(Pictures paired with source code)
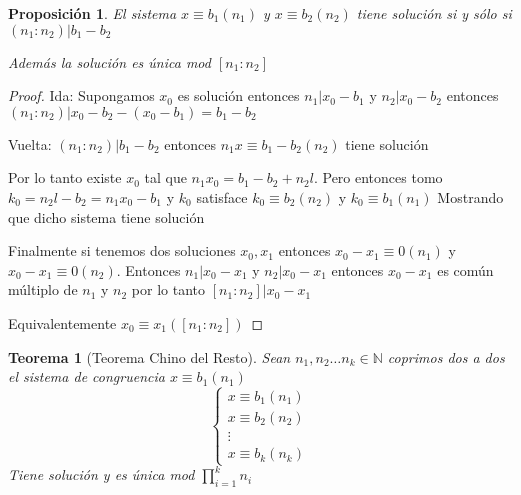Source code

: \documentclass{article}
\theoremstyle{break}
\newtheorem{theorem}{Teorema}[section]
\newtheorem{proposition}{Proposición}
\def \N{\mathbb{N}}
\begin{document}
        \begin{proposition}
            El sistema $x\equiv b_1 (n_1)$ y $x\equiv b_2 (n_2)$ tiene solución si y sólo si $(n_1:n_2)|b_1 -b_2$

            Además la solución es única mod $[n_1:n_2]$
        \end{proposition}
        \begin{proof}
            Ida: Supongamos $x_0$ es solución entonces $n_1 | x_0 - b_1$ y $n_2 |x_0 -b_2$ entonces 
            $(n_1:n_2)|x_0-b_2 - (x_0 -b_1) = b_1 - b_2$

            Vuelta: $(n_1:n_2) |b_1-b_2$ entonces $n_1x \equiv b_1-b_2 (n_2)$ tiene solución
            
            Por lo tanto existe $x_0$ tal que $n_1x_0 = b_1-b_2 + n_2l$. Pero entonces tomo 
            $k_0 = n_2l -b_2 =n_1x_0 -b_1 $ y $k_0$ satisface $k_0 \equiv b_2 (n_2)$ y $k_0\equiv b_1(n_1)$
            Mostrando que dicho sistema tiene solución

            Finalmente si tenemos dos soluciones $x_0,x_1$ entonces $x_0 - x_1 \equiv 0 (n_1)$
            y $x_0 - x_1 \equiv 0 (n_2)$. Entonces $n_1|x_0-x_1$ y $n_2|x_0-x_1$ entonces $x_0-x_1$
            es común múltiplo de $n_1$ y $n_2$ por lo tanto $[n_1:n_2]|x_0-x_1$ 
            
            Equivalentemente
            $x_0\equiv x_1 ([n_1:n_2])$
        \end{proof}

        \begin{theorem}[Teorema Chino del Resto]
            Sean $n_1,n_2\ldots n_k \in \N$ coprimos dos a dos el sistema de congruencia $x\equiv b_1(n_1)$
            \[ 
                \begin{cases} 
                x\equiv b_1 (n_1) \\
                x\equiv b_2 (n_2) \\
                 \vdots \\
                x\equiv b_k (n_k)
                \end{cases}
            \]
                Tiene solución y es única mod $\prod_{i=1}^k n_i$
        \end{theorem}
\end{document}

### [About this exercise]
Exact duplication is required for the lines above, from the line that contains "Chino del Resto]" to the line that contains "x\equiv b_1 (n_1) \\", inclusive; omit all others.

### [Exercise result]
        \begin{theorem}[Teorema Chino del Resto]
            Sean $n_1,n_2\ldots n_k \in \N$ coprimos dos a dos el sistema de congruencia $x\equiv b_1(n_1)$
            \[ 
                \begin{cases} 
                x\equiv b_1 (n_1) \\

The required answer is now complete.